= Required action =
From the records, report how many lines hold the word "predictable", with the number as the sole reply.

Collected data
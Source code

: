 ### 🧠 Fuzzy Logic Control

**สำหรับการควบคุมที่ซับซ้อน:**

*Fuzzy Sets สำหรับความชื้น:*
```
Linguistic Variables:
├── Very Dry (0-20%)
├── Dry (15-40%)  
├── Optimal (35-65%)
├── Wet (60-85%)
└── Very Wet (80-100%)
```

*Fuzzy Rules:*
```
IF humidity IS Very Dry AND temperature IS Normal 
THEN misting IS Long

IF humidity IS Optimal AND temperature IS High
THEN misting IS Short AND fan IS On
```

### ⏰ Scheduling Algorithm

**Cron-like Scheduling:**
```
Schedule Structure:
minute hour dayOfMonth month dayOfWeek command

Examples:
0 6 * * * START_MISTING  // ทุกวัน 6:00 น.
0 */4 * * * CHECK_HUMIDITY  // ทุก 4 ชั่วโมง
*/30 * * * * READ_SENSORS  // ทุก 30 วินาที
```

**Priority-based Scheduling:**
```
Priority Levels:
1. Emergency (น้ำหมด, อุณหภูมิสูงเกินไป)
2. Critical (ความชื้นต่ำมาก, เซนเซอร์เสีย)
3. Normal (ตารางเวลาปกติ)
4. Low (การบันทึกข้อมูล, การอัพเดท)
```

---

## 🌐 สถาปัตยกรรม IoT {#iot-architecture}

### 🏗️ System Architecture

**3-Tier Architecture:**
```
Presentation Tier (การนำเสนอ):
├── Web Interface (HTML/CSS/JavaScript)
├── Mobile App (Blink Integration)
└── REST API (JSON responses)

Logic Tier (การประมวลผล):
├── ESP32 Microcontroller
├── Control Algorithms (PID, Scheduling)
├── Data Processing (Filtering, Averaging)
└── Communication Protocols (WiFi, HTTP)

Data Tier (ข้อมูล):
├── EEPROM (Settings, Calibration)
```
==
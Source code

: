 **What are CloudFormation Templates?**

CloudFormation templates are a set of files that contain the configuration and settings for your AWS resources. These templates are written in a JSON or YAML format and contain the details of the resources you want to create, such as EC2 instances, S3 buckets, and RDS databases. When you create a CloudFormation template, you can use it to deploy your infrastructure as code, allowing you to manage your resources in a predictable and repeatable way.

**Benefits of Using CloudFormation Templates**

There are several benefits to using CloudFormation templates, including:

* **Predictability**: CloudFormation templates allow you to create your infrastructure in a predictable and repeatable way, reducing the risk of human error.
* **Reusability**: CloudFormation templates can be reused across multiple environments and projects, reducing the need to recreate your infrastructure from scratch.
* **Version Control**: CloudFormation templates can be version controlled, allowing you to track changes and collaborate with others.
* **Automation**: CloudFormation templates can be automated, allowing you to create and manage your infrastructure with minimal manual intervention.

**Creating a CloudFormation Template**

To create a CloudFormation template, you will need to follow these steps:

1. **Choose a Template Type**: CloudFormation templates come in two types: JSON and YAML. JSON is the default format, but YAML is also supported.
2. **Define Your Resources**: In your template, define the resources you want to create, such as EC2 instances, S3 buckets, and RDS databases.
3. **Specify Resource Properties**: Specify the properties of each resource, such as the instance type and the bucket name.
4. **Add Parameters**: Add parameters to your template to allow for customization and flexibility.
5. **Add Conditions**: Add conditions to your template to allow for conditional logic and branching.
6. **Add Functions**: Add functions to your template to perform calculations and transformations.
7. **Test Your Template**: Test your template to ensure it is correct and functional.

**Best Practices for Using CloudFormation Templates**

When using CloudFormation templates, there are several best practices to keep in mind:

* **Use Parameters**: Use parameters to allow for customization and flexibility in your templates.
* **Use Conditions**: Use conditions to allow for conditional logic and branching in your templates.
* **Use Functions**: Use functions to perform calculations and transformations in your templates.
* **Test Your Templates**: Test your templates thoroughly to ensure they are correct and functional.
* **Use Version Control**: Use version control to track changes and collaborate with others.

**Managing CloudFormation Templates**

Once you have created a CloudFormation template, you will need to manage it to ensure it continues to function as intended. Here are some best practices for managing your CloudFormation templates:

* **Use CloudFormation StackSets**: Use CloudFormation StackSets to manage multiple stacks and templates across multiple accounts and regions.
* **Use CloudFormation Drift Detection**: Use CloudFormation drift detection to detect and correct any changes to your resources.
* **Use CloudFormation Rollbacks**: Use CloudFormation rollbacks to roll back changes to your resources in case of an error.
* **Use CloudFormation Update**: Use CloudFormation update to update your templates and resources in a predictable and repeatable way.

= Answer below =
3